为了获得理想的测序分析结果,最关键的就是制备高质量的单细胞悬液,而影响单细胞悬液主要因素之一是样本的质量。对于特殊处理样本,为了锁定实验样本初始转录本状态,同时减少寄送样本带来的影响,我们更建议老师在送样时选择先对样本进行甲醛固定后再寄送(详细描述见“微生物单细胞测序——送样指南篇”)。但因为不同地区距离长短导致快递送达时长不一,固定后样本长时间处于4℃环境下,会对样本本身质量有影响吗?会影响后续透化、去rRNA的效果吗?拒绝推测,我们用数据说话!

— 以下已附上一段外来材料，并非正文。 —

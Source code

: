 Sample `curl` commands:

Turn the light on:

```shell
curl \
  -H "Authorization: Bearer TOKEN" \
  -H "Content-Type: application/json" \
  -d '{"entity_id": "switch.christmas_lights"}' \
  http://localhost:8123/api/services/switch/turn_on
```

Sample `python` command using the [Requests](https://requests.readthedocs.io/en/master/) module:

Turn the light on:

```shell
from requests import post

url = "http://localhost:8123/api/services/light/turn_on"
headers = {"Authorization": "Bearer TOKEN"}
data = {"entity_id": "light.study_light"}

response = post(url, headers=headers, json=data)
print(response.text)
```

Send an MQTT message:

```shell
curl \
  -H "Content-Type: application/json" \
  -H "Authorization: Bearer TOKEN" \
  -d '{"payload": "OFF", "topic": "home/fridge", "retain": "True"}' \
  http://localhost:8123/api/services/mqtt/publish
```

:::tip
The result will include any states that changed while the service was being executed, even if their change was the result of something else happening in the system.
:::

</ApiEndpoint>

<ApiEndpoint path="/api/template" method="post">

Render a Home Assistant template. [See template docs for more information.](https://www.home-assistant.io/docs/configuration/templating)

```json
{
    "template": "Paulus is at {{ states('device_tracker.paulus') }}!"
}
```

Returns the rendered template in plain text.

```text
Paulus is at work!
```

选择大肠杆菌为实验对象,将菌液进行过夜固定后分别置于4℃保存0~4 d,对获得的5份固定后样品进行RNA提取,并对其进行2100质检(如图1所示),结果发现5个样本峰型一致,未发生降解。后续将所得RNA进行rRNA去除、建库以及上机测序。
图1 RNA2100质检结果
A,0 d;B,1 d;C,2 d;D,3 d;E,4 d;
测序下机后对数据进行质检,如表1所示,下机数据Q30在96%以上,测序质量良好,然后对样本中rRNA占比进行分析(如图2),发现0 d时rRNA占比最低,但第1~3 d时rRNA占比仅增加0.7%~0.8%。接下来对区域分布进行统计(如图3),比对到Exon的reads比例最高,基因覆盖度好,最终对5个样本进行相关性检验(如图4),用皮尔逊相关系数表示样品间基因的表达水平相关性,与其他样本比较,皮尔逊相关系数均大于0.98,表明各样本之间的正相关性高。
表1 下机数据统计
图2 固定后大肠杆菌不同保存时间处理下rRNA占比
图3 比对结果统计(基因区域)
A,0 d;B,1 d;C,2 d;D,3 d;E,4 d;
图4 样品相关性检验
对微生物细胞进行固定不仅可以锁定微生物细胞的瞬时状态解决原核细胞半衰期短的问题,也可以提高转录本捕获效率。目前,在单细胞测序中为了固定细胞内蛋白,常见的方法是通过多聚甲醛 (PFA) 固定,PFA固定不仅有更强的交联作用而且在测序中发现PFA 可以更好地保持细胞内结构的完整性,可检测更多数量的基因和转录本,同时利用PFA固定进行的FD-seq与Drop-seq对比发现,两者有相似的单细胞捕获效率及基因数[1]。Yunxia Guo [2]等人通过对脑组织进行单细胞测序发现,新鲜PFA固定和冻存样本有相似的转录组学特征,但PFA固定超过三天后真实的细胞状态被破坏,细胞比例发生变化。因此,虽然固定后大肠杆菌样本rRNA占比在1~3 d变化较小,但仍建议甲醛固定样本从样本制备到实验前应不超过48h。
[1]Phan, H.V., van Gent, M., Drayman, N. et al. High-throughput RNA sequencing of paraformaldehyde-fixed single cells. Nat Commun 12, 5636 (2021). https://doi.org/10.1038/s41467-021-25871-2. [2]Yunxia Guo a, Junjie Ma b, Zhengyue Li et al. Transcriptomic profiling of nuclei from paraformaldehyde-fixed and formalin-fixed paraffin-embedded brain tissues.Analytica Chimica Acta, 2023, 1281: 341861.